On other hand, the unorthodox result started appearing on Twitter shortly after news organizations announced the Democratic party victory early on Saturday and happened throughout the day.
Moreover, Twitter reported the results were automatically generated based on how people on the app were using the terms in their tweets at the time.
"If an account is mentioned often alongside certain terms, they can become algorithmically surfaced together as an association. These associations are temporal and ever changing based on how people tweet," the Twitter noted in a statement.
Earlier, Twitter announced its policies before the U.S. elections to include specific rules that detailed how it would handle tweets making claims about election results before they were official.
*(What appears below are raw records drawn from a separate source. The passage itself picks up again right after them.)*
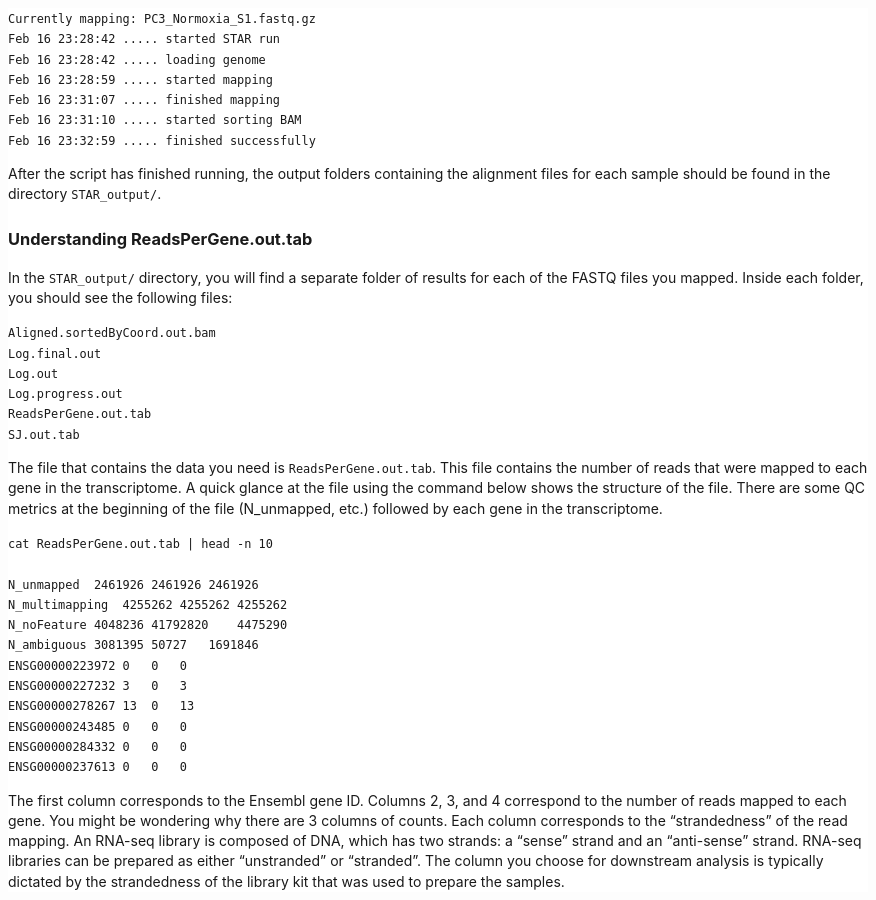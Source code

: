     Currently mapping: PC3_Normoxia_S1.fastq.gz
    Feb 16 23:28:42 ..... started STAR run
    Feb 16 23:28:42 ..... loading genome
    Feb 16 23:28:59 ..... started mapping
    Feb 16 23:31:07 ..... finished mapping
    Feb 16 23:31:10 ..... started sorting BAM
    Feb 16 23:32:59 ..... finished successfully

After the script has finished running, the output folders containing the
alignment files for each sample should be found in the directory
`STAR_output/`.

### Understanding ReadsPerGene.out.tab

In the `STAR_output/` directory, you will find a separate folder of
results for each of the FASTQ files you mapped. Inside each folder, you
should see the following files:

    Aligned.sortedByCoord.out.bam
    Log.final.out
    Log.out
    Log.progress.out
    ReadsPerGene.out.tab
    SJ.out.tab

The file that contains the data you need is `ReadsPerGene.out.tab`. This
file contains the number of reads that were mapped to each gene in the
transcriptome. A quick glance at the file using the command below shows
the structure of the file. There are some QC metrics at the beginning of
the file (N\_unmapped, etc.) followed by each gene in the transcriptome.

    cat ReadsPerGene.out.tab | head -n 10

    N_unmapped  2461926 2461926 2461926
    N_multimapping  4255262 4255262 4255262
    N_noFeature 4048236 41792820    4475290
    N_ambiguous 3081395 50727   1691846
    ENSG00000223972 0   0   0
    ENSG00000227232 3   0   3
    ENSG00000278267 13  0   13
    ENSG00000243485 0   0   0
    ENSG00000284332 0   0   0
    ENSG00000237613 0   0   0

The first column corresponds to the Ensembl gene ID. Columns 2, 3, and 4
correspond to the number of reads mapped to each gene. You might be
wondering why there are 3 columns of counts. Each column corresponds to
the “strandedness” of the read mapping. An RNA-seq library is composed
of DNA, which has two strands: a “sense” strand and an “anti-sense”
strand. RNA-seq libraries can be prepared as either “unstranded” or
“stranded”. The column you choose for downstream analysis is typically
dictated by the strandedness of the library kit that was used to prepare
the samples.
The tweets are eligible to be labeled if the account has a U.S. 2020 candidate label, including presidential candidates and campaigns, meaning the Trump and Biden campaigns will not be immune to the new policies, the firm reported.
On other hand, the minimum is either 25,000 Likes or 25,000 Quote Tweets plus Retweets, the company reported. This aims to clamp down on allowing misinformation to go viral.
Twitter noted it would consider state election officials and national news outlets such as ABC News, Associated Press, CNN and Fox News that have independent election decision desks as official sources for results.
Earlier, Facebook announced that it will ban all political election, and social issue ads after the US presidential election that will held Today, in order to curb misinformation. This came with tensions rising between President Donald Trump and his Democratic challenger Sen. Joe Biden.